* _TASK_
Could the records below be restated word for word, without a single picture?

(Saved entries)
# # # #

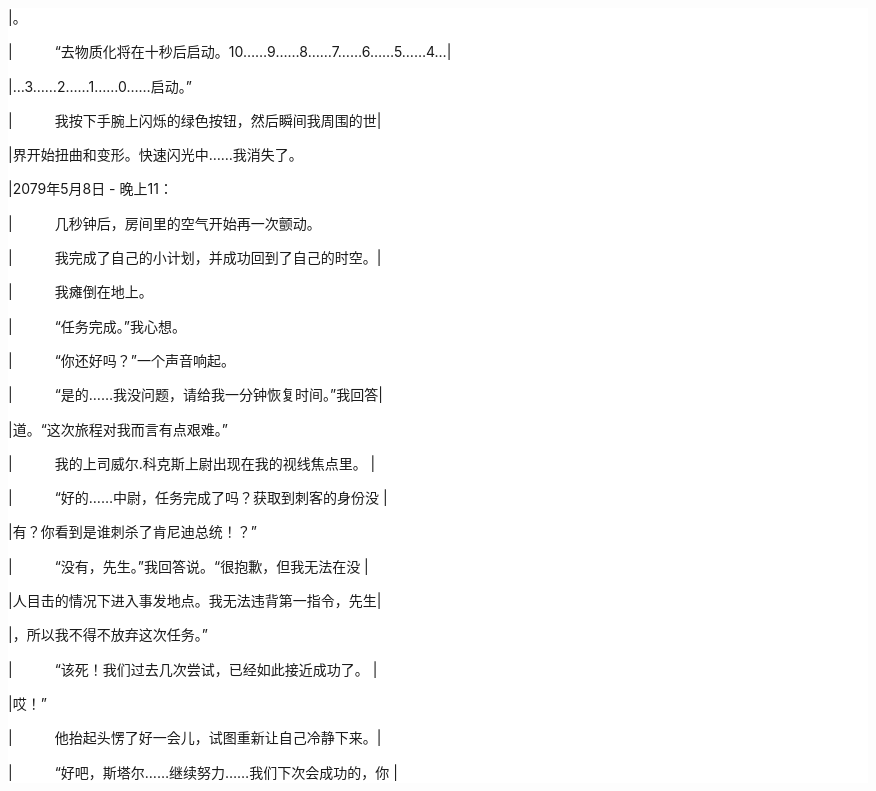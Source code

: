 |。

|　　　“去物质化将在十秒后启动。10……9……8……7……6……5……4…|

|…3……2……1……0……启动。”

|　　　我按下手腕上闪烁的绿色按钮，然后瞬间我周围的世|

|界开始扭曲和变形。快速闪光中……我消失了。

|2079年5月8日 - 晚上11：

|　　　几秒钟后，房间里的空气开始再一次颤动。

|　　　我完成了自己的小计划，并成功回到了自己的时空。|

|　　　我瘫倒在地上。

|　　　“任务完成。”我心想。

|　　　“你还好吗？”一个声音响起。

|　　　“是的……我没问题，请给我一分钟恢复时间。”我回答|

|道。“这次旅程对我而言有点艰难。”

|　　　我的上司威尔.科克斯上尉出现在我的视线焦点里。 |

|　　　“好的……中尉，任务完成了吗？获取到刺客的身份没 |

|有？你看到是谁刺杀了肯尼迪总统！？”

|　　　“没有，先生。”我回答说。“很抱歉，但我无法在没 |

|人目击的情况下进入事发地点。我无法违背第一指令，先生|

|，所以我不得不放弃这次任务。”

|　　　“该死！我们过去几次尝试，已经如此接近成功了。 |

|哎！”

|　　　他抬起头愣了好一会儿，试图重新让自己冷静下来。|

|　　　“好吧，斯塔尔……继续努力……我们下次会成功的，你 |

# # # #

* _REPLY TO THE TASK_
Source code

: |。

|　　　“去物质化将在十秒后启动。10……9……8……7……6……5……4…|

|…3……2……1……0……启动。”

|　　　我按下手腕上闪烁的绿色按钮，然后瞬间我周围的世|

|界开始扭曲和变形。快速闪光中……我消失了。

|2079年5月8日 - 晚上11：

|　　　几秒钟后，房间里的空气开始再一次颤动。

|　　　我完成了自己的小计划，并成功回到了自己的时空。|

|　　　我瘫倒在地上。

|　　　“任务完成。”我心想。

|　　　“你还好吗？”一个声音响起。

|　　　“是的……我没问题，请给我一分钟恢复时间。”我回答|

|道。“这次旅程对我而言有点艰难。”

|　　　我的上司威尔.科克斯上尉出现在我的视线焦点里。 |

|　　　“好的……中尉，任务完成了吗？获取到刺客的身份没 |

|有？你看到是谁刺杀了肯尼迪总统！？”

|　　　“没有，先生。”我回答说。“很抱歉，但我无法在没 |

|人目击的情况下进入事发地点。我无法违背第一指令，先生|

|，所以我不得不放弃这次任务。”

|　　　“该死！我们过去几次尝试，已经如此接近成功了。 |

|哎！”

|　　　他抬起头愣了好一会儿，试图重新让自己冷静下来。|

|　　　“好吧，斯塔尔……继续努力……我们下次会成功的，你 |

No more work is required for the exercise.